Hi, I'm looking for replacement for our current mo...
# general
ł
Hi, I'm looking for replacement for our current monitoring/obervability stack. Currently we are grabbing metrics and logs using metricbeat and filebeat (and some other beats) and sending them to ELK stack. Can we achieve something similar with SigNoz? Currently I see it supports only pull base data (like Prometheus) but I would like to push all data into some public endpoint from monitoring system (like Logstash do). The best will be if we can stay with metricbeat and filebeat and just change the endpoint. In general I would like to build one monitoring system i central location and send there data from all other environments.
n
Hi you can easily forward your logs from logstash to Signoz, for that you can follow this guide https://signoz.io/docs/userguide/logstash_to_signoz
ł
Great. But... I'm not sure if I would like to stay with logstash 😉 So I'm looking for all possibilities to choose the best one. I found that there is fluentforward receiver which is doings something what I want but for FluenD/Bit, etc. Other option is to build Kafka and send all data there and then grab it from SigNoz (it will add queue possibilities as I understand). I saw that CloudFlare is using Kafka between servers and Clickhouse db. Are there any other/better/easier ways to stay with environments which will only send data to some endpoint?
n
yeah😄, the logstash guide helps you to do a quick POC without changing much in your existing architecture. What’s your environment btw, if it’s k8s then all the logs are automatically collected from the host. This uses the architecture mentioned here

https://signoz.io/assets/images/n_collectors-af31d02c2a41866aca6410976c4e4c86.png

Also, what is the scale that you are currently running, something like the size of logs per hour will help us 🙂
ł
We work only with VMs. 20 datacenters, 20-1500 servers each. ELK is outsourced and because it's not storing data in one of our datacenters we need to find some solution for storing all the data in our datacenter (and current solution could not be moved). We have around 300 GB logs a day and ~10k metrics and it's doubling every year.

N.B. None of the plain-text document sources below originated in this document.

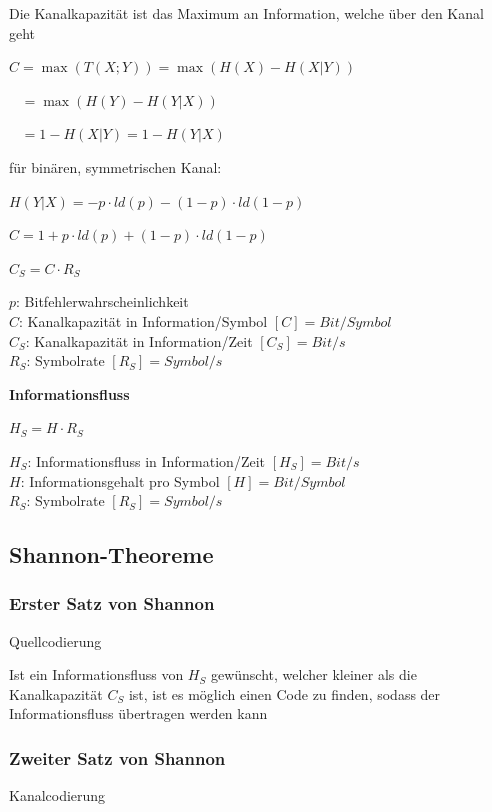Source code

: Die Kanalkapazität ist das Maximum an Information, welche über den Kanal geht

$\displaystyle{
    C = \max(T(X;Y)) = \max(H(X) - H(X|Y))
}$

$\displaystyle{
\;\;\;= \max(H(Y) - H(Y|X))
}$

$\displaystyle{
\;\;\;= 1 - H(X|Y) = 1 - H(Y|X)
}$

für binären, symmetrischen Kanal:

$\displaystyle{
    H(Y|X) = -p \cdot ld(p) - (1 - p) \cdot ld(1 - p)
}$

$\displaystyle{
    C = 1 + p \cdot ld(p) + (1 - p) \cdot ld(1 - p)
}$

$\displaystyle{
    C_S = C \cdot R_S
}$

$p$: Bitfehlerwahrscheinlichkeit\\
$C$: Kanalkapazität in Information/Symbol $[C] = Bit/Symbol$\\
$C_S$: Kanalkapazität in Information/Zeit $[C_S] = Bit/s$\\
$R_S$: Symbolrate $[R_S] = Symbol/s$

\textbf{Informationsfluss}

$\displaystyle{
    H_S = H \cdot R_S
}$

$H_S$: Informationsfluss in Information/Zeit $[H_S] = Bit/s$\\
$H$: Informationsgehalt pro Symbol $[H] = Bit/Symbol$\\
$R_S$: Symbolrate $[R_S] = Symbol/s$

\subsection{Shannon-Theoreme}

\subsubsection{Erster Satz von Shannon}

Quellcodierung

Ist ein Informationsfluss von $H_S$ gewünscht, welcher kleiner als die Kanalkapazität $C_S$ ist,
ist es möglich einen Code zu finden, sodass der Informationsfluss übertragen werden kann

\subsubsection{Zweiter Satz von Shannon}

Kanalcodierung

And I need solution for the next 5 years at least.
n
If I understand correctly, you want to collect logs from all the servers present in all the 20 datacenters and store them in a single datacenter right?
ł
Correct.
n
So the problems that you are looking to solve is • Move from outsourced to In-house management. • Should be able to handle the rate of data which is doubling every year for the next 5 years. Any other requirements that you have / pain points that you have with the existing systems?
You can start with a 16CPU machine for signoz, and deploy otel collector agents in all your VMs which will push data to the signoz otel collector ex :-

link

. From our tests, a 16CPU machine is easily able to handle 300+GB logs/hour, which should easily handle your scale.
ł
When there is reason to put Kafka in between source and destination?

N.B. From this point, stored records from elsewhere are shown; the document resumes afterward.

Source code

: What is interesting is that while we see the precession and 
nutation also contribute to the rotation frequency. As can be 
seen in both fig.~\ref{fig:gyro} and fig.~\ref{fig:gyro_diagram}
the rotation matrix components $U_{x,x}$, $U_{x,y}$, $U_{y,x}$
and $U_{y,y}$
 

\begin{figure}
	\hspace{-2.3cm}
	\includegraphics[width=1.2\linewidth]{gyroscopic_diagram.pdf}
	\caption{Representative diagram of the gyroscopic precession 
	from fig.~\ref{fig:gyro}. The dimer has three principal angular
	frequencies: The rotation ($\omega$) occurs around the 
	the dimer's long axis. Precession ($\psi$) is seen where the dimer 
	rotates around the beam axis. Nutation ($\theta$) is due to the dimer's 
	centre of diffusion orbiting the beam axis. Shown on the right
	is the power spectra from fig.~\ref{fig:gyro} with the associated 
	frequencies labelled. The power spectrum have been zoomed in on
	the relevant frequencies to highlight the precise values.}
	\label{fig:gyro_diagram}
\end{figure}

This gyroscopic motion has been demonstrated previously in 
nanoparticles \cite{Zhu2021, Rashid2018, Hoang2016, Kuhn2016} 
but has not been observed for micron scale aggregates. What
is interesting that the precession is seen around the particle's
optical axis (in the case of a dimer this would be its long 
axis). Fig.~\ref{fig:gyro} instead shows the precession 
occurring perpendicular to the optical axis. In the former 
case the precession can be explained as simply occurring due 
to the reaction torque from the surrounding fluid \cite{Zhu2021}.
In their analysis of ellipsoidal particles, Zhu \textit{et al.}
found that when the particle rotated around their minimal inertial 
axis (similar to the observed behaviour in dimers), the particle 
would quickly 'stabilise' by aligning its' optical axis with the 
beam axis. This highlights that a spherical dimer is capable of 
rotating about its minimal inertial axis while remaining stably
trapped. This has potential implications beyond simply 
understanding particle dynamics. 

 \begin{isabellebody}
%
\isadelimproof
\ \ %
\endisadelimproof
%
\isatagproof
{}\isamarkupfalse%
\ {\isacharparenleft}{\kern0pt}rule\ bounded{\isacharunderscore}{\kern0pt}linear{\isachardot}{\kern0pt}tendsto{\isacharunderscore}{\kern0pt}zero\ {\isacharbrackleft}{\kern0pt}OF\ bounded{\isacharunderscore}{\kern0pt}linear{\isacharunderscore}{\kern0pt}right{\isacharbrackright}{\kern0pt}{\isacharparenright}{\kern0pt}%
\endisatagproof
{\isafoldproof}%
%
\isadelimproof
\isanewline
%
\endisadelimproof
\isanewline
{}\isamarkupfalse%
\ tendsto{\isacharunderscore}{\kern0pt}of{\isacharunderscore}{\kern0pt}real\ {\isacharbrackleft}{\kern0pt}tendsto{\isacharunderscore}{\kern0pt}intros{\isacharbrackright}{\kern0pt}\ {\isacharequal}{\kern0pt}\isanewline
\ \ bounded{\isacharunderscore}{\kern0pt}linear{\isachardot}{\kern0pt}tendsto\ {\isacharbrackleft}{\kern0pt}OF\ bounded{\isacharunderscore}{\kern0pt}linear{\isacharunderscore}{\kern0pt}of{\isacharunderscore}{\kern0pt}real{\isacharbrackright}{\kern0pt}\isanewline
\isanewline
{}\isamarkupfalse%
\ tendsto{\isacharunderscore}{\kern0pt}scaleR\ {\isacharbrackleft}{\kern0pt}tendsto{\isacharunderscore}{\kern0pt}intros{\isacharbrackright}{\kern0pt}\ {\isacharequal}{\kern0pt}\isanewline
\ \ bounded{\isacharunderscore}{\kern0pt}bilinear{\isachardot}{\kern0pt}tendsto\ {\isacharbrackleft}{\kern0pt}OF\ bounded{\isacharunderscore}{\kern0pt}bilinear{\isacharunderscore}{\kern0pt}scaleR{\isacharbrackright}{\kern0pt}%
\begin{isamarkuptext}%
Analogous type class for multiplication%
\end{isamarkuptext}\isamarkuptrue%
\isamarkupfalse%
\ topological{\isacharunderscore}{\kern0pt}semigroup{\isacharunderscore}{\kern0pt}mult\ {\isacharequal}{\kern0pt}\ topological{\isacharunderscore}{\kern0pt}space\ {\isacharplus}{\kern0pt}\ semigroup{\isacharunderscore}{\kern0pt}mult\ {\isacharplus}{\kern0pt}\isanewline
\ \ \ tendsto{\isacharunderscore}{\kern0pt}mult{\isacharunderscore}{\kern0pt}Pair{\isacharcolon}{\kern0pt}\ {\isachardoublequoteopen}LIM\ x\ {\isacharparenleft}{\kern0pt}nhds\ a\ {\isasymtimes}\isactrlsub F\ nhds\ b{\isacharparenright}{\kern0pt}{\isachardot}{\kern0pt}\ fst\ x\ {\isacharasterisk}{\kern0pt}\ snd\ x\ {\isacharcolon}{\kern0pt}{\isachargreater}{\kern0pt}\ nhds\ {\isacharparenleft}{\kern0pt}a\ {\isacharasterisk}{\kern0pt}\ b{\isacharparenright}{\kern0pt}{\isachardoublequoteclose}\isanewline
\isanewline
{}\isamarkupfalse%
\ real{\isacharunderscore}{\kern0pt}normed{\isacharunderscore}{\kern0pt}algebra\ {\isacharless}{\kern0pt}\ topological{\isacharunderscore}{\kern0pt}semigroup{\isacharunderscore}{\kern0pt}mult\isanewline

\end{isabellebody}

Shouldn't it be included within SigNoz?
How can it be scaled out? If we add more pods for clickhouse will it re-shard all data?
n
The scale that you are working with would work fine without Kafka as of now but can be added later. @Ankit Nayan you want to add anything here.
Support for distributed/sharded clickhouse is a work in progress and should be out soon.
ł
The least changes in current solution will be to move elastic beats output (metricbeat/filebeat/etc) to Kafka, Redis or Logstash. Since I don't have any of them currently I will need to build competency how to install and maintain in. Other solution is to move from beats into fluentd, but I'm not sure if all of our sources will be covered (we have also auditbeat and winlogbeat). And the best solution will be to have Kafka/Redis/Logstash (or any other beats output) withing SigNoz.

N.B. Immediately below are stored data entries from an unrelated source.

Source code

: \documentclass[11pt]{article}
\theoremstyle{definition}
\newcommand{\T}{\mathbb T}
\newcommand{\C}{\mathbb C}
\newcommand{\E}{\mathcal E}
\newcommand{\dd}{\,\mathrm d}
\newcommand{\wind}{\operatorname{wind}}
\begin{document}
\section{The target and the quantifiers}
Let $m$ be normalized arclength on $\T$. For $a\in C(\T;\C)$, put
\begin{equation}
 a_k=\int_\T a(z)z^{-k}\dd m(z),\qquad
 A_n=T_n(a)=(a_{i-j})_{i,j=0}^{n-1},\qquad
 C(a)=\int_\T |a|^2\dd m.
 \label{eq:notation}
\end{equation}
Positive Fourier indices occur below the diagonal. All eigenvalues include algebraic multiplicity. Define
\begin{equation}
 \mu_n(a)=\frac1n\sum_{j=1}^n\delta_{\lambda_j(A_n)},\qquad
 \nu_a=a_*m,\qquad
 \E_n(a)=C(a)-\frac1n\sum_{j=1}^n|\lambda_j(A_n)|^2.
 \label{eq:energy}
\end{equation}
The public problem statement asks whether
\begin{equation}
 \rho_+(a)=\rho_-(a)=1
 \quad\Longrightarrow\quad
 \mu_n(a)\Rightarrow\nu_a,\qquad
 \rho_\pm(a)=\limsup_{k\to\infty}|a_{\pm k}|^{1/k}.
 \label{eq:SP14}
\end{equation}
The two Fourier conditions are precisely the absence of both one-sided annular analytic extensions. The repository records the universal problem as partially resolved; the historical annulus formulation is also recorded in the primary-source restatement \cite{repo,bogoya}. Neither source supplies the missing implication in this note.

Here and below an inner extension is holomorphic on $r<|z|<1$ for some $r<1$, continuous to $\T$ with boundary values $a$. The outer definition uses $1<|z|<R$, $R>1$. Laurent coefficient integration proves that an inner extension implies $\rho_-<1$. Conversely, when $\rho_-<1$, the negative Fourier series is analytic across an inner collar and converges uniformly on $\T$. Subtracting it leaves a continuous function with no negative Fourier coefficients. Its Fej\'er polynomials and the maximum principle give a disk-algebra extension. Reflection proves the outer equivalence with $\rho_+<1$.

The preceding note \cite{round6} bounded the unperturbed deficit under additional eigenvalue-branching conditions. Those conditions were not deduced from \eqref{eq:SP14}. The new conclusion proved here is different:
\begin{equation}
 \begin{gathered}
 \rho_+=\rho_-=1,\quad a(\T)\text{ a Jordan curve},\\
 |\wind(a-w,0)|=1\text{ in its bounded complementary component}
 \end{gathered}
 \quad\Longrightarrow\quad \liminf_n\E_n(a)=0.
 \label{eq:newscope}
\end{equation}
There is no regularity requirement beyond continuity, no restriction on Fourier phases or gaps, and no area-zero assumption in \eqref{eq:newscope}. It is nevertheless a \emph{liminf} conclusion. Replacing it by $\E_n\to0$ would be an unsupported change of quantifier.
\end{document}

I'm looking for solution where I don't need to learn a lot to use it and it will be good enough out of the box 🙂 Currently SigNoz is close to it thats why I'm here.
n
So basically you are thinking of an architecture where • flow of data is something like
beats -> kafka -> signoz
right ?
ł
Yes. Or something similar. We are thinking about using Redis for some caching purposes so it can be it as we need to start using it. I just saw that cloudflare is using Kafka.
n
One of the reasons they have kafka is because they generate about 800k logs/s. So I would say they would require Kafka as a broker to scale up and down the consumers as they require and add make things more resilient. Also, it helps with things like dead letter queue etc. But again the best thing you can do is try simulating your load and doing a POC which will help you boost your confidence. You can start without Kafka as of now. We will be happy to help anywhere you face an issue. Kafka is definitely something we at SigNoz have in our plan 🙂
ł
I will do the POC. Mostly for traces from applications. I'm looking for best solution to switch current logs and metrics flow. If there will we Redis or Kafka within SigNoz then I can just change endpoint in current beats configuration and all will be working. For all other scenarios I need to build Redis or Kafka on my own. And it is currently stopping me...